Forbes had been considering another run for the SNP leadership following Humza Yousaf’s resignation announcement late last month.

Cue the backlash from those who think that someone who has said she disagrees with same-sex marriage is not a fit person to lead.

We saw the same thing early last year during the previous SNP leadership contest. Various politicians and media figures lined up to charge that Forbes’ dissent from gay marriage meant she must never be allowed near the levers of power.

Particularly egregious this time around was a Times column (£) by Kenny Farquharson, who argued Forbes is “unfit” to be First Minister because: “Who our leaders are matters. What they believe matters. What they represent matters”. It seems that, in Farquharson’s ‘diverse’ world, traditional beliefs must never be represented.

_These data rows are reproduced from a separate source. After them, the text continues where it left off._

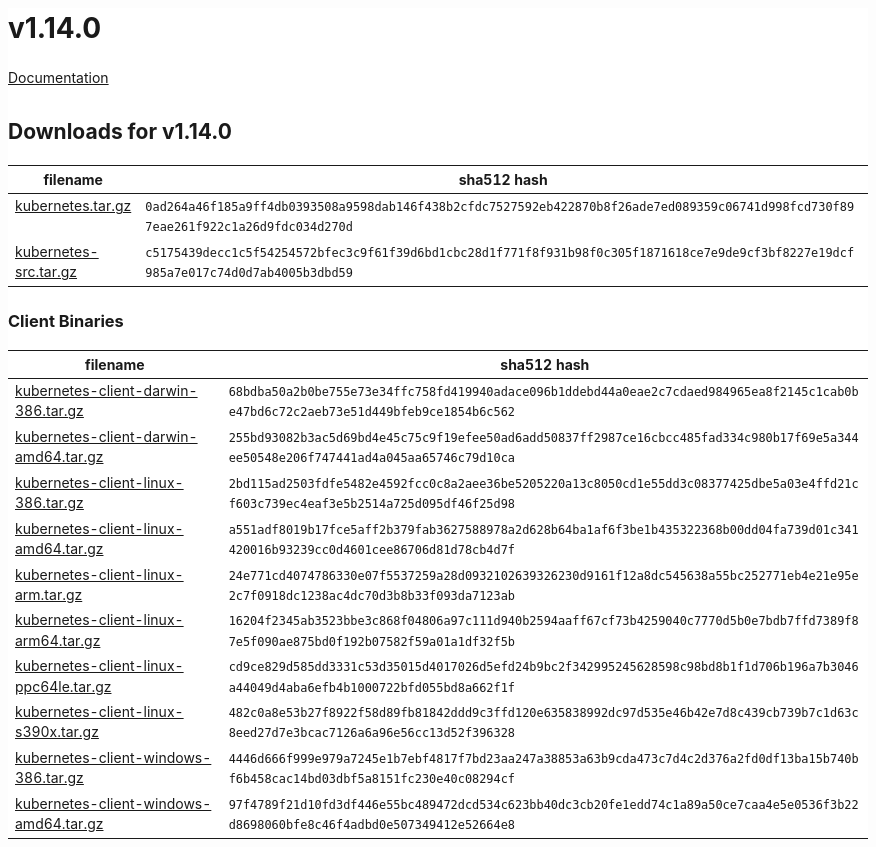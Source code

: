 

# v1.14.0

[Documentation](https://docs.k8s.io)

## Downloads for v1.14.0


filename | sha512 hash
-------- | -----------
[kubernetes.tar.gz](https://dl.k8s.io/v1.14.0/kubernetes.tar.gz) | `0ad264a46f185a9ff4db0393508a9598dab146f438b2cfdc7527592eb422870b8f26ade7ed089359c06741d998fcd730f897eae261f922c1a26d9fdc034d270d`
[kubernetes-src.tar.gz](https://dl.k8s.io/v1.14.0/kubernetes-src.tar.gz) | `c5175439decc1c5f54254572bfec3c9f61f39d6bd1cbc28d1f771f8f931b98f0c305f1871618ce7e9de9cf3bf8227e19dcf985a7e017c74d0d7ab4005b3dbd59`

### Client Binaries

filename | sha512 hash
-------- | -----------
[kubernetes-client-darwin-386.tar.gz](https://dl.k8s.io/v1.14.0/kubernetes-client-darwin-386.tar.gz) | `68bdba50a2b0be755e73e34ffc758fd419940adace096b1ddebd44a0eae2c7cdaed984965ea8f2145c1cab0be47bd6c72c2aeb73e51d449bfeb9ce1854b6c562`
[kubernetes-client-darwin-amd64.tar.gz](https://dl.k8s.io/v1.14.0/kubernetes-client-darwin-amd64.tar.gz) | `255bd93082b3ac5d69bd4e45c75c9f19efee50ad6add50837ff2987ce16cbcc485fad334c980b17f69e5a344ee50548e206f747441ad4a045aa65746c79d10ca`
[kubernetes-client-linux-386.tar.gz](https://dl.k8s.io/v1.14.0/kubernetes-client-linux-386.tar.gz) | `2bd115ad2503fdfe5482e4592fcc0c8a2aee36be5205220a13c8050cd1e55dd3c08377425dbe5a03e4ffd21cf603c739ec4eaf3e5b2514a725d095df46f25d98`
[kubernetes-client-linux-amd64.tar.gz](https://dl.k8s.io/v1.14.0/kubernetes-client-linux-amd64.tar.gz) | `a551adf8019b17fce5aff2b379fab3627588978a2d628b64ba1af6f3be1b435322368b00dd04fa739d01c341420016b93239cc0d4601cee86706d81d78cb4d7f`
[kubernetes-client-linux-arm.tar.gz](https://dl.k8s.io/v1.14.0/kubernetes-client-linux-arm.tar.gz) | `24e771cd4074786330e07f5537259a28d0932102639326230d9161f12a8dc545638a55bc252771eb4e21e95e2c7f0918dc1238ac4dc70d3b8b33f093da7123ab`
[kubernetes-client-linux-arm64.tar.gz](https://dl.k8s.io/v1.14.0/kubernetes-client-linux-arm64.tar.gz) | `16204f2345ab3523bbe3c868f04806a97c111d940b2594aaff67cf73b4259040c7770d5b0e7bdb7ffd7389f87e5f090ae875bd0f192b07582f59a01a1df32f5b`
[kubernetes-client-linux-ppc64le.tar.gz](https://dl.k8s.io/v1.14.0/kubernetes-client-linux-ppc64le.tar.gz) | `cd9ce829d585dd3331c53d35015d4017026d5efd24b9bc2f342995245628598c98bd8b1f1d706b196a7b3046a44049d4aba6efb4b1000722bfd055bd8a662f1f`
[kubernetes-client-linux-s390x.tar.gz](https://dl.k8s.io/v1.14.0/kubernetes-client-linux-s390x.tar.gz) | `482c0a8e53b27f8922f58d89fb81842ddd9c3ffd120e635838992dc97d535e46b42e7d8c439cb739b7c1d63c8eed27d7e3bcac7126a6a96e56cc13d52f396328`
[kubernetes-client-windows-386.tar.gz](https://dl.k8s.io/v1.14.0/kubernetes-client-windows-386.tar.gz) | `4446d666f999e979a7245e1b7ebf4817f7bd23aa247a38853a63b9cda473c7d4c2d376a2fd0df13ba15b740bf6b458cac14bd03dbf5a8151fc230e40c08294cf`
[kubernetes-client-windows-amd64.tar.gz](https://dl.k8s.io/v1.14.0/kubernetes-client-windows-amd64.tar.gz) | `97f4789f21d10fd3df446e55bc489472dcd534c623bb40dc3cb20fe1edd74c1a89a50ce7caa4e5e0536f3b22d8698060bfe8c46f4adbd0e507349412e52664e8`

However, it is noticeable how much rarer and more muted such attacks have been this time around. As Fraser Nelson noted in The Daily Telegraph (£), the new barbs “drew instant condemnation with academics and opposition MSPs leaping to [Forbes’] defence… The Twitterstorms, which hold a depressing amount of sway in modern politics, were directed at her critics. The debate seems to have changed – and she may well have changed it.”

Admittedly, the shift towards tolerance of Forbes’ belief in real marriage may be linked to the fact that she has repeatedly stressed that she fully supports the current legal arrangements and has no wish to change them. Is it only politicians who are willing so to privatise their beliefs about marriage who are permitted to hold power?

On the other hand, her traditional ‘gender critical’ views in the trans debate are being broadly welcomed as a political strength, including among same-sex marriage supporters.

Forbes has now dropped out of the running for leader. But as a favourite among SNP supporters and Scottish voters the committed Christian is widely tipped as a future leader, possibly as soon as after the General Election later this year.

Are we seeing the beginnings of a new tolerance among political and media elites of traditional beliefs about marriage? If so, then this can only be a positive step.

At C4M, we anticipate the day when a positive discourse around real marriage is once again welcomed as an essential part of public life.